TASK DIRECTIONS
Without the pictures, reproduce the entries below exactly.
━━━━━━━━━━━━━━━━━━━━
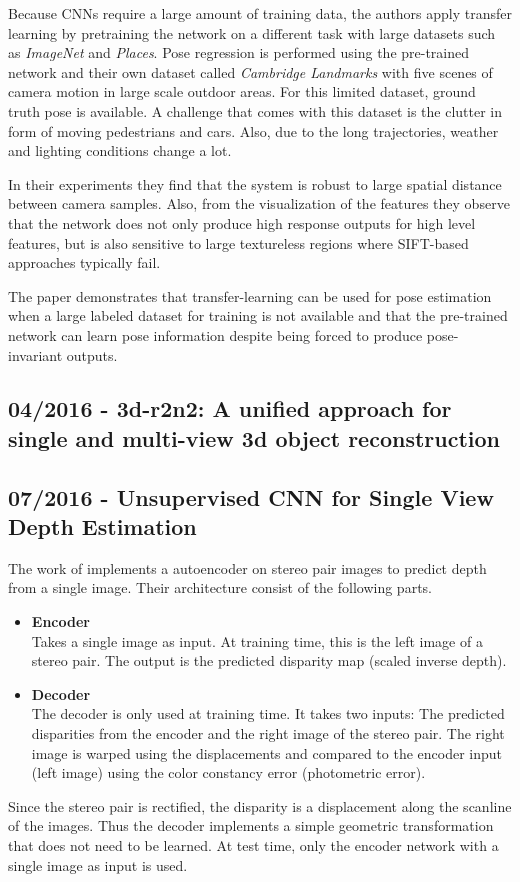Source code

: 		Because CNNs require a large amount of training data, the authors apply transfer learning by pretraining the network on a different task with large datasets such as \emph{ImageNet} and \emph{Places}.
		Pose regression is performed using the pre-trained network and their own dataset called \emph{Cambridge Landmarks} with five scenes of camera motion in large scale outdoor areas.
		For this limited dataset, ground truth pose is available.
		A challenge that comes with this dataset is the clutter in form of moving pedestrians and cars.
		Also, due to the long trajectories, weather and lighting conditions change a lot.
		
		In their experiments they find that the system is robust to large spatial distance between camera samples.
		Also, from the visualization of the features they observe that the network does not only produce high response outputs for high level features, but is also sensitive to large textureless regions where {SIFT}-based approaches typically fail.
		
		The paper demonstrates that transfer-learning can be used for pose estimation when a large labeled dataset for training is not available and that the pre-trained network can learn pose information despite being forced to produce pose-invariant outputs.
		
		
	\subsection{04/2016 - 3d-r2n2: A unified approach for single and multi-view 3d object reconstruction}
		
		\cite{choy20163d}
		
	\subsection{07/2016 - Unsupervised CNN for Single View Depth Estimation}
		
		The work of \cite{garg2016} implements a autoencoder on stereo pair images to predict depth from a single image.
		Their architecture consist of the following parts.
		\begin{itemize}
			\item \textbf{Encoder}
				\\
				Takes a single image as input. 
				At training time, this is the left image of a stereo pair.
				The output is the predicted disparity map (scaled inverse depth).
			\item \textbf{Decoder}
				\\
				The decoder is only used at training time.
				It takes two inputs: The predicted disparities from the encoder and the right image of the stereo pair.
				The right image is warped using the displacements and compared to the encoder input (left image) using the color constancy error (photometric error).
		\end{itemize}
		Since the stereo pair is rectified, the disparity is a displacement along the scanline of the images.
		Thus the decoder implements a simple geometric transformation that does not need to be learned.
		At test time, only the encoder network with a single image as input is used.
		
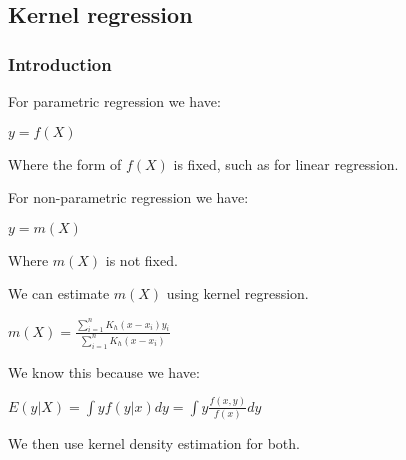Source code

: 
\subsection{Kernel regression}

\subsubsection{Introduction}

For parametric regression we have:

\(y=f(X)\)

Where the form of \(f(X)\) is fixed, such as for linear regression.

For non-parametric regression we have:

\(y=m(X)\)

Where \(m(X)\) is not fixed.

We can estimate \(m(X)\) using kernel regression.

\(m(X)=\frac{\sum_{i=1}^nK_h(x-x_i)y_i}{\sum_{i=1}^nK_h(x-x_i)}\)

We know this because we have:

\(E(y|X)=\int yf(y|x)dy=\int y\frac{f(x,y)}{f(x)}dy\)

We then use kernel density estimation for both.

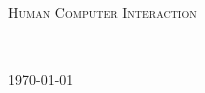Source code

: \begin{titlepage}
  \centering
  {\scshape\Large Human Computer Interaction\par}
  \vspace{1.5cm}
  {\huge\bfseries \doctitle\par}
  \vspace{2cm}
  {\Large\itshape \docauthor\par}
  \vfill

  {\large \docaffiliation \\}
  {\large \today\par}
\end{titlepage}

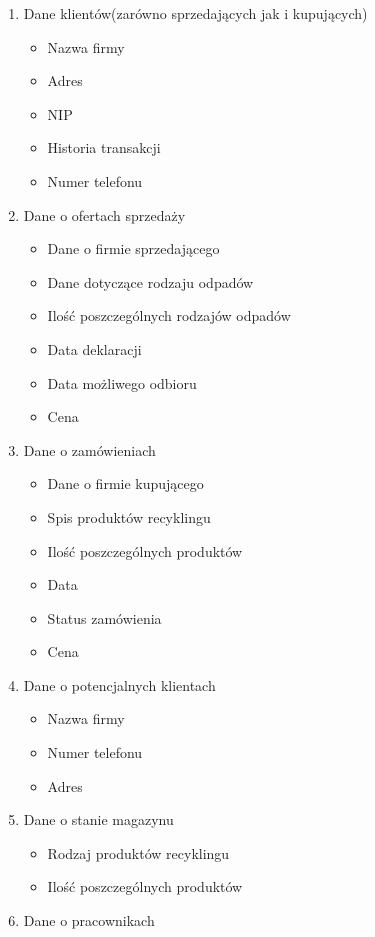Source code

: \begin{enumerate}
	\item Dane klientów(zarówno sprzedających jak i kupujących)
	\begin{itemize}
		\item Nazwa firmy
		\item Adres
		\item NIP
		\item Historia transakcji
		\item Numer telefonu
	\end{itemize}
	\item Dane o ofertach sprzedaży
	\begin{itemize}
		\item Dane o firmie sprzedającego
		\item Dane dotyczące rodzaju odpadów
		\item Ilość poszczególnych rodzajów odpadów
		\item Data deklaracji
		\item Data możliwego odbioru
		\item Cena
	\end{itemize}
	\item Dane o zamówieniach
	\begin{itemize}
		\item Dane o firmie kupującego
		\item Spis produktów recyklingu
		\item Ilość poszczególnych produktów
		\item Data
		\item Status zamówienia
		\item Cena
	\end{itemize}
	\item Dane o potencjalnych klientach
	\begin{itemize}
		\item Nazwa firmy
		\item Numer telefonu
		\item Adres
	\end{itemize}
	\item Dane o stanie magazynu
	\begin{itemize}
		\item Rodzaj produktów recyklingu
		\item Ilość poszczególnych produktów
	\end{itemize}
	\item Dane o pracownikach
	\begin{itemize}

\end{itemize}
\end{enumerate}
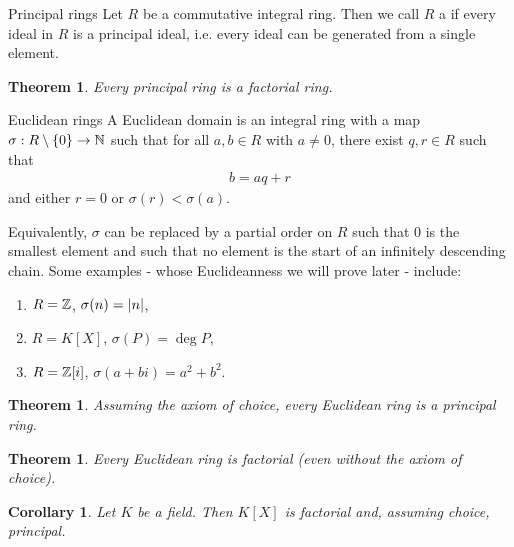\documentclass[10pt]{report}
\newtheorem{theorem}[lemma]{Theorem}
\newtheorem{corollary}[lemma]{Corollary}
\theoremstyle{definition}
\begin{document}
	\begin{importantdefinition}{Principal rings}{}
		Let $R$ be a commutative integral ring. Then we call $R$ a  if every ideal in $R$ is a principal ideal, i.e. every ideal can be generated from a single element.
	\end{importantdefinition}
	\begin{theorem}
		Every principal ring is a factorial ring.
	\end{theorem}
	\begin{importantdefinition}{Euclidean rings}{}
		A Euclidean domain is an integral ring with a map $\sigma : R \setminus \qty{0} \to \mathbb{N}$ such that for all $a,b \in R$ with $a \neq 0$, there exist $q,r \in R$ such that
		\begin{align*}
			b = aq +r
		\end{align*}
		and either $r = 0$ or $\sigma(r) < \sigma(a)$.
	\end{importantdefinition}
	Equivalently, $\sigma$ can be replaced by a partial order on $R$ such that $0$ is the smallest element and such that no element is the start of an infinitely descending chain. 
	\newpar
	Some examples - whose Euclideanness we will prove later - include:
	\begin{enumerate}
		\item $R = \mathbb{Z}$, $\sigma(n) = \abs{n}$,
		\item $R = K[X]$, $\sigma(P) = \deg P$,
		\item $R = \mathbb{Z}[i]$, $\sigma(a + bi) = a^2 + b^2$.
	\end{enumerate}
	\begin{theorem}
		Assuming the axiom of choice, every Euclidean ring is a principal ring.
	\end{theorem}
	\begin{theorem}
		Every Euclidean ring is factorial (even without the axiom of choice).
	\end{theorem}
	\begin{corollary}
		Let $K$ be a field. Then $K[X]$ is factorial and, assuming choice, principal.
	\end{corollary}
	\clearpage
\end{document}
━━━━━━━━━━━━━━━━━━━━
SOLUTION FOR THIS PROBLEM
Source code

: 		Because CNNs require a large amount of training data, the authors apply transfer learning by pretraining the network on a different task with large datasets such as \emph{ImageNet} and \emph{Places}.
		Pose regression is performed using the pre-trained network and their own dataset called \emph{Cambridge Landmarks} with five scenes of camera motion in large scale outdoor areas.
		For this limited dataset, ground truth pose is available.
		A challenge that comes with this dataset is the clutter in form of moving pedestrians and cars.
		Also, due to the long trajectories, weather and lighting conditions change a lot.
		
		In their experiments they find that the system is robust to large spatial distance between camera samples.
		Also, from the visualization of the features they observe that the network does not only produce high response outputs for high level features, but is also sensitive to large textureless regions where {SIFT}-based approaches typically fail.
		
		The paper demonstrates that transfer-learning can be used for pose estimation when a large labeled dataset for training is not available and that the pre-trained network can learn pose information despite being forced to produce pose-invariant outputs.
		
		
	\subsection{04/2016 - 3d-r2n2: A unified approach for single and multi-view 3d object reconstruction}
		
		\cite{choy20163d}
		
	\subsection{07/2016 - Unsupervised CNN for Single View Depth Estimation}
		
		The work of \cite{garg2016} implements a autoencoder on stereo pair images to predict depth from a single image.
		Their architecture consist of the following parts.
		\begin{itemize}
			\item \textbf{Encoder}
				\\
				Takes a single image as input. 
				At training time, this is the left image of a stereo pair.
				The output is the predicted disparity map (scaled inverse depth).
			\item \textbf{Decoder}
				\\
				The decoder is only used at training time.
				It takes two inputs: The predicted disparities from the encoder and the right image of the stereo pair.
				The right image is warped using the displacements and compared to the encoder input (left image) using the color constancy error (photometric error).
		\end{itemize}
		Since the stereo pair is rectified, the disparity is a displacement along the scanline of the images.
		Thus the decoder implements a simple geometric transformation that does not need to be learned.
		At test time, only the encoder network with a single image as input is used.
		
Source code

: 
\subsection{Kernel regression}

\subsubsection{Introduction}

For parametric regression we have:

\(y=f(X)\)

Where the form of \(f(X)\) is fixed, such as for linear regression.

For non-parametric regression we have:

\(y=m(X)\)

Where \(m(X)\) is not fixed.

We can estimate \(m(X)\) using kernel regression.

\(m(X)=\frac{\sum_{i=1}^nK_h(x-x_i)y_i}{\sum_{i=1}^nK_h(x-x_i)}\)

We know this because we have:

\(E(y|X)=\int yf(y|x)dy=\int y\frac{f(x,y)}{f(x)}dy\)

We then use kernel density estimation for both.

Source code

: \begin{titlepage}
  \centering
  {\scshape\Large Human Computer Interaction\par}
  \vspace{1.5cm}
  {\huge\bfseries \doctitle\par}
  \vspace{2cm}
  {\Large\itshape \docauthor\par}
  \vfill

  {\large \docaffiliation \\}
  {\large \today\par}
\end{titlepage}

Source code

: \begin{enumerate}
	\item Dane klientów(zarówno sprzedających jak i kupujących)
	\begin{itemize}
		\item Nazwa firmy
		\item Adres
		\item NIP
		\item Historia transakcji
		\item Numer telefonu
	\end{itemize}
	\item Dane o ofertach sprzedaży
	\begin{itemize}
		\item Dane o firmie sprzedającego
		\item Dane dotyczące rodzaju odpadów
		\item Ilość poszczególnych rodzajów odpadów
		\item Data deklaracji
		\item Data możliwego odbioru
		\item Cena
	\end{itemize}
	\item Dane o zamówieniach
	\begin{itemize}
		\item Dane o firmie kupującego
		\item Spis produktów recyklingu
		\item Ilość poszczególnych produktów
		\item Data
		\item Status zamówienia
		\item Cena
	\end{itemize}
	\item Dane o potencjalnych klientach
	\begin{itemize}
		\item Nazwa firmy
		\item Numer telefonu
		\item Adres
	\end{itemize}
	\item Dane o stanie magazynu
	\begin{itemize}
		\item Rodzaj produktów recyklingu
		\item Ilość poszczególnych produktów
	\end{itemize}
	\item Dane o pracownikach
	\begin{itemize}

\end{itemize}
\end{enumerate}
\documentclass[10pt]{report}
\newtheorem{theorem}[lemma]{Theorem}
\newtheorem{corollary}[lemma]{Corollary}
\theoremstyle{definition}
\begin{document}
	\begin{importantdefinition}{Principal rings}{}
		Let $R$ be a commutative integral ring. Then we call $R$ a  if every ideal in $R$ is a principal ideal, i.e. every ideal can be generated from a single element.
	\end{importantdefinition}
	\begin{theorem}
		Every principal ring is a factorial ring.
	\end{theorem}
	\begin{importantdefinition}{Euclidean rings}{}
		A Euclidean domain is an integral ring with a map $\sigma : R \setminus \qty{0} \to \mathbb{N}$ such that for all $a,b \in R$ with $a \neq 0$, there exist $q,r \in R$ such that
		\begin{align*}
			b = aq +r
		\end{align*}
		and either $r = 0$ or $\sigma(r) < \sigma(a)$.
	\end{importantdefinition}
	Equivalently, $\sigma$ can be replaced by a partial order on $R$ such that $0$ is the smallest element and such that no element is the start of an infinitely descending chain. 
	\newpar
	Some examples - whose Euclideanness we will prove later - include:
	\begin{enumerate}
		\item $R = \mathbb{Z}$, $\sigma(n) = \abs{n}$,
		\item $R = K[X]$, $\sigma(P) = \deg P$,
		\item $R = \mathbb{Z}[i]$, $\sigma(a + bi) = a^2 + b^2$.
	\end{enumerate}
	\begin{theorem}
		Assuming the axiom of choice, every Euclidean ring is a principal ring.
	\end{theorem}
	\begin{theorem}
		Every Euclidean ring is factorial (even without the axiom of choice).
	\end{theorem}
	\begin{corollary}
		Let $K$ be a field. Then $K[X]$ is factorial and, assuming choice, principal.
	\end{corollary}
	\clearpage
\end{document}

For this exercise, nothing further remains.